**Data supplied:**
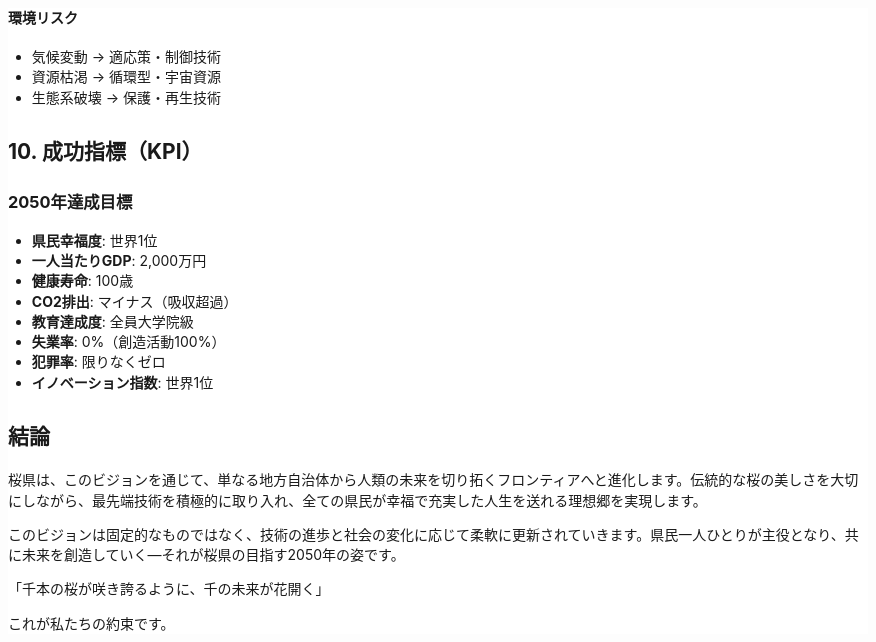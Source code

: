 #### 環境リスク
- 気候変動 → 適応策・制御技術
- 資源枯渇 → 循環型・宇宙資源
- 生態系破壊 → 保護・再生技術

## 10. 成功指標（KPI）

### 2050年達成目標
- **県民幸福度**: 世界1位
- **一人当たりGDP**: 2,000万円
- **健康寿命**: 100歳
- **CO2排出**: マイナス（吸収超過）
- **教育達成度**: 全員大学院級
- **失業率**: 0%（創造活動100%）
- **犯罪率**: 限りなくゼロ
- **イノベーション指数**: 世界1位

## 結論

桜県は、このビジョンを通じて、単なる地方自治体から人類の未来を切り拓くフロンティアへと進化します。伝統的な桜の美しさを大切にしながら、最先端技術を積極的に取り入れ、全ての県民が幸福で充実した人生を送れる理想郷を実現します。

このビジョンは固定的なものではなく、技術の進歩と社会の変化に応じて柔軟に更新されていきます。県民一人ひとりが主役となり、共に未来を創造していく―それが桜県の目指す2050年の姿です。

「千本の桜が咲き誇るように、千の未来が花開く」

これが私たちの約束です。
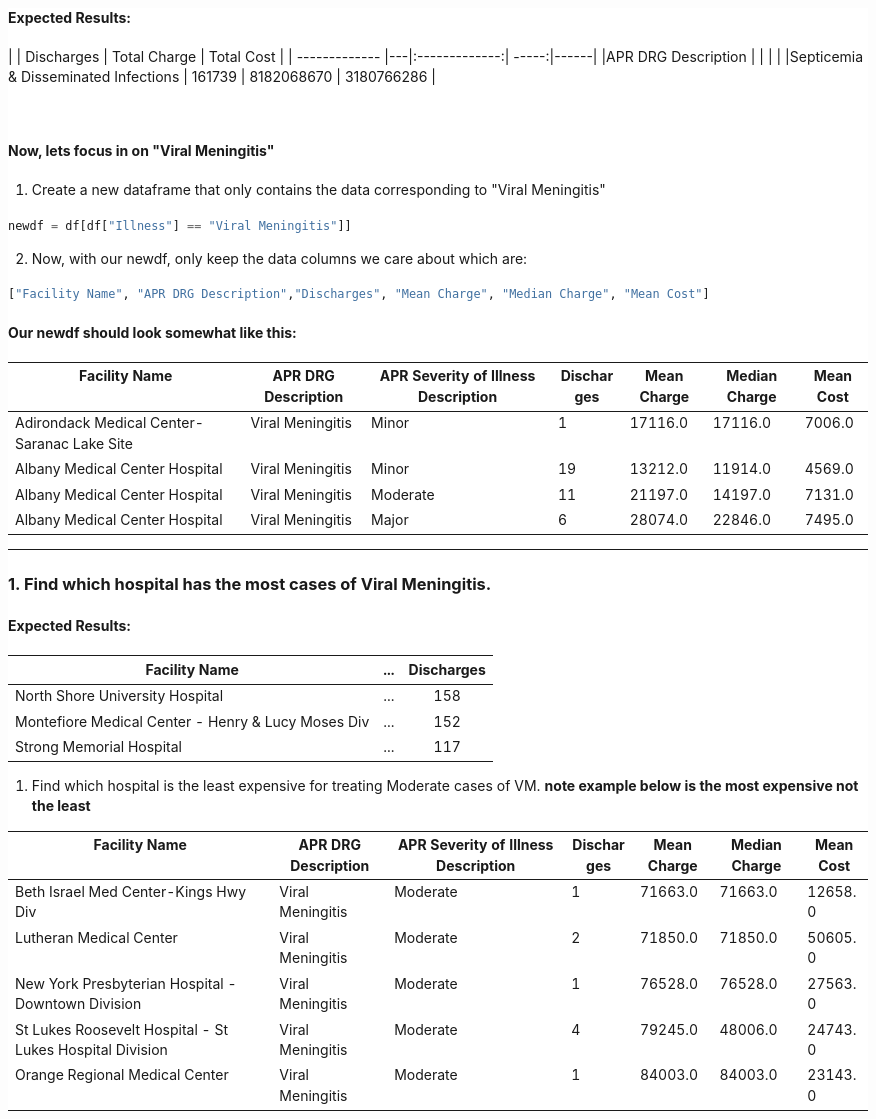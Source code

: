 #### Expected Results:
|  | Discharges | Total Charge | Total Cost |
| ------------- |---|:-------------:| -----:|------|
|APR DRG Description  | | | |
|Septicemia & Disseminated Infections | 161739 | 8182068670 | 3180766286 |

<BR>



#### Now, lets focus in on "Viral Meningitis"

1. Create a new dataframe that only contains the data corresponding to "Viral Meningitis"

```python
newdf = df[df["Illness"] == "Viral Meningitis"]]
```

2. Now, with our newdf, only keep the data columns we care about which are:

```python
["Facility Name", "APR DRG Description","Discharges", "Mean Charge", "Median Charge", "Mean Cost"]
```

#### Our newdf should look somewhat like this:

|Facility Name|APR DRG Description|APR Severity of Illness Description|Discharges|Mean Charge|Median Charge|Mean Cost|
|----|----|----|----|----|----|----|
|Adirondack Medical Center-Saranac Lake Site|Viral Meningitis|Minor|1|17116.0|17116.0|7006.0|
|Albany Medical Center Hospital|Viral Meningitis|Minor|19|13212.0|11914.0|4569.0|
|Albany Medical Center Hospital|Viral Meningitis|Moderate|11|21197.0|14197.0|7131.0|
|Albany Medical Center Hospital|Viral Meningitis|Major|6|28074.0|22846.0|7495.0|

---


### 1. Find which hospital has the most cases of Viral Meningitis.

#### Expected Results:

| Facility Name | ... | Discharges |
| ------------- |-----|:----------:|
| North Shore University Hospital | ... | 158 |
| Montefiore Medical Center - Henry & Lucy Moses Div | ... | 152 |
| Strong Memorial Hospital | ... | 117 |

1. Find which hospital is the least expensive for treating Moderate cases of VM. **note example below is the most expensive not the least**

|Facility Name|APR DRG Description|APR Severity of Illness Description|Discharges|Mean Charge|Median Charge|Mean Cost |
|---|---|---|---|---|---|---|
|Beth Israel Med Center-Kings Hwy Div|Viral Meningitis|Moderate|1|71663.0|71663.0|12658.0|
|Lutheran Medical Center|Viral Meningitis|Moderate|2|71850.0|71850.0|50605.0|
|New York Presbyterian Hospital - Downtown Division|Viral Meningitis|Moderate|1|76528.0|76528.0|27563.0|
|St Lukes Roosevelt Hospital - St Lukes Hospital Division|Viral Meningitis|Moderate|4|79245.0|48006.0|24743.0|
|Orange Regional Medical Center|Viral Meningitis|Moderate|1|84003.0|84003.0|23143.0|
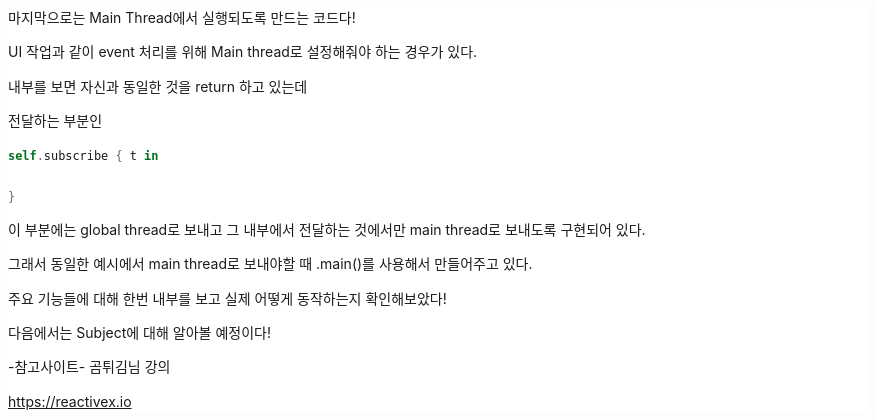 마지막으로는 Main Thread에서 실행되도록 만드는 코드다!

UI 작업과 같이 event 처리를 위해 Main thread로 설정해줘야 하는 경우가 있다.

내부를 보면 자신과 동일한 것을 return 하고 있는데

전달하는 부분인 
```swift
self.subscribe { t in
    
}
```
이 부분에는 global thread로 보내고 그 내부에서 전달하는 것에서만 main thread로 보내도록 구현되어 있다.

그래서 동일한 예시에서 main thread로 보내야할 때 .main()를 사용해서 만들어주고 있다.

주요 기능들에 대해 한번 내부를 보고 실제 어떻게 동작하는지 확인해보았다!

다음에서는 Subject에 대해 알아볼 예정이다!

-참고사이트-
곰튀김님 강의

https://reactivex.io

**Task directions:**
Wherever the string "newdf" appears in a line above, copy that line.

**Reply to the task:**
newdf = df[df["Illness"] == "Viral Meningitis"]]
2. Now, with our newdf, only keep the data columns we care about which are:
#### Our newdf should look somewhat like this:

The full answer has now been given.